Plain-text document sources:

BEGIN

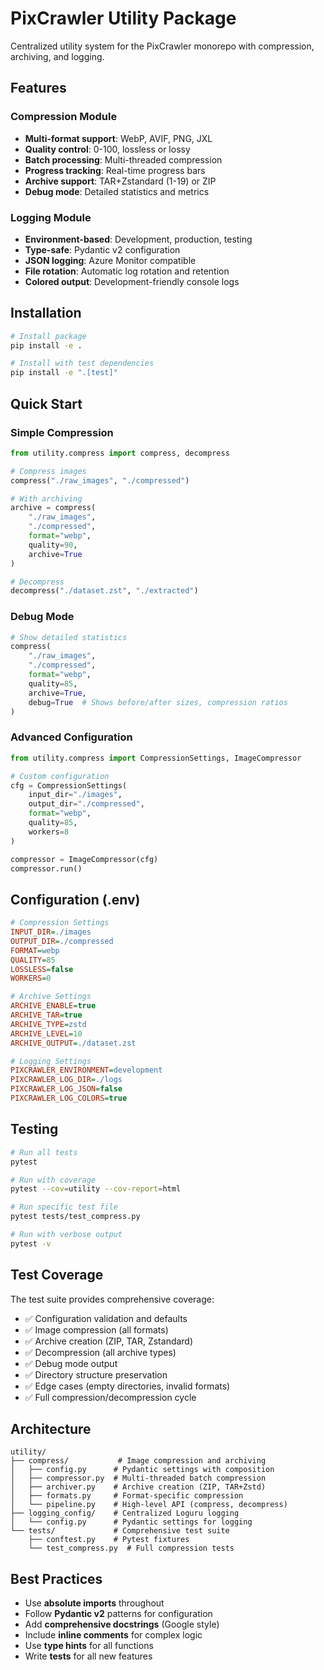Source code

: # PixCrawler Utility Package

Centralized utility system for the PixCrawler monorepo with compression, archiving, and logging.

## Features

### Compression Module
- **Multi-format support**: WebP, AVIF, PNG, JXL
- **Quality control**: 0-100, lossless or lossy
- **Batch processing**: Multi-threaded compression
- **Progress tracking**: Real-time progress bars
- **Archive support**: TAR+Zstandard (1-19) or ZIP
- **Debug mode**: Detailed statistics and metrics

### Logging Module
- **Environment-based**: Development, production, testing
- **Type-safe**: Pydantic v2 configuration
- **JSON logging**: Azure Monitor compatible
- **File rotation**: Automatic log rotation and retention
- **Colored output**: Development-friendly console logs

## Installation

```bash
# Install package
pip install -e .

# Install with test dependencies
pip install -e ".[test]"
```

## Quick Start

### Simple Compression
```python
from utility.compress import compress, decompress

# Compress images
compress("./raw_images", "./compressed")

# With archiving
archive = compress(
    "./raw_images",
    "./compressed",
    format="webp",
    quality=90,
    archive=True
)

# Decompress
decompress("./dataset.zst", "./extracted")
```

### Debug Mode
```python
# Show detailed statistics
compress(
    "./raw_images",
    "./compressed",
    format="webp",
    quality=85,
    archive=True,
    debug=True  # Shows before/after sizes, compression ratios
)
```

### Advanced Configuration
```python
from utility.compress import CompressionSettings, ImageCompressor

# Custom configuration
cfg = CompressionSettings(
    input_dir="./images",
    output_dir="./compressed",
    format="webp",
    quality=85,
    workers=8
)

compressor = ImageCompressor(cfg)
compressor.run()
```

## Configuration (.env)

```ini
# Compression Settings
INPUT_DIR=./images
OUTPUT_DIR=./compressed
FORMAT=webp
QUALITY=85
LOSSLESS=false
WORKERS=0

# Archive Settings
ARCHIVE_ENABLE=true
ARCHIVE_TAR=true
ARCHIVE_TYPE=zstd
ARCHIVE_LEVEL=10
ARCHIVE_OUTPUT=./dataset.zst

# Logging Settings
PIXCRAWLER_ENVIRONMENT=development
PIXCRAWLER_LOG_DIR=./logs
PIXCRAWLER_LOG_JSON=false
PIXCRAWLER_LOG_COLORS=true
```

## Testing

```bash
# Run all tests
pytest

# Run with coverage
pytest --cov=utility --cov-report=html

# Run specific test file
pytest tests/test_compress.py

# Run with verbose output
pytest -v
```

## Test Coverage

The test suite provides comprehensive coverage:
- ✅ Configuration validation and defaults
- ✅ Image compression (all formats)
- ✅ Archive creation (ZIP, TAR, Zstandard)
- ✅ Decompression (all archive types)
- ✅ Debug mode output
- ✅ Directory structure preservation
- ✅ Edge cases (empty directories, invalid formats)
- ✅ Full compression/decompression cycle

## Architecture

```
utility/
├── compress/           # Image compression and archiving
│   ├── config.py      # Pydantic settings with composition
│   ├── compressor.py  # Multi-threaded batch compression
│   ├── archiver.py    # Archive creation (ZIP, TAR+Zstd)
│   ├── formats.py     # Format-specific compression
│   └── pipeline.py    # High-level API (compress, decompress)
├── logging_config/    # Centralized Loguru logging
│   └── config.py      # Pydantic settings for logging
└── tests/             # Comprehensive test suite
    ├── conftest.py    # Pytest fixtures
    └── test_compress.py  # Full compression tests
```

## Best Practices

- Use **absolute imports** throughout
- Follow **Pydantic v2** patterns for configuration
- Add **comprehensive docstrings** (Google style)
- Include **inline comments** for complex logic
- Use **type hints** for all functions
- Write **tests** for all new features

END

Problem
Lines in the data above may contain the word "suite"; count them and give only the number.

Exercise output
2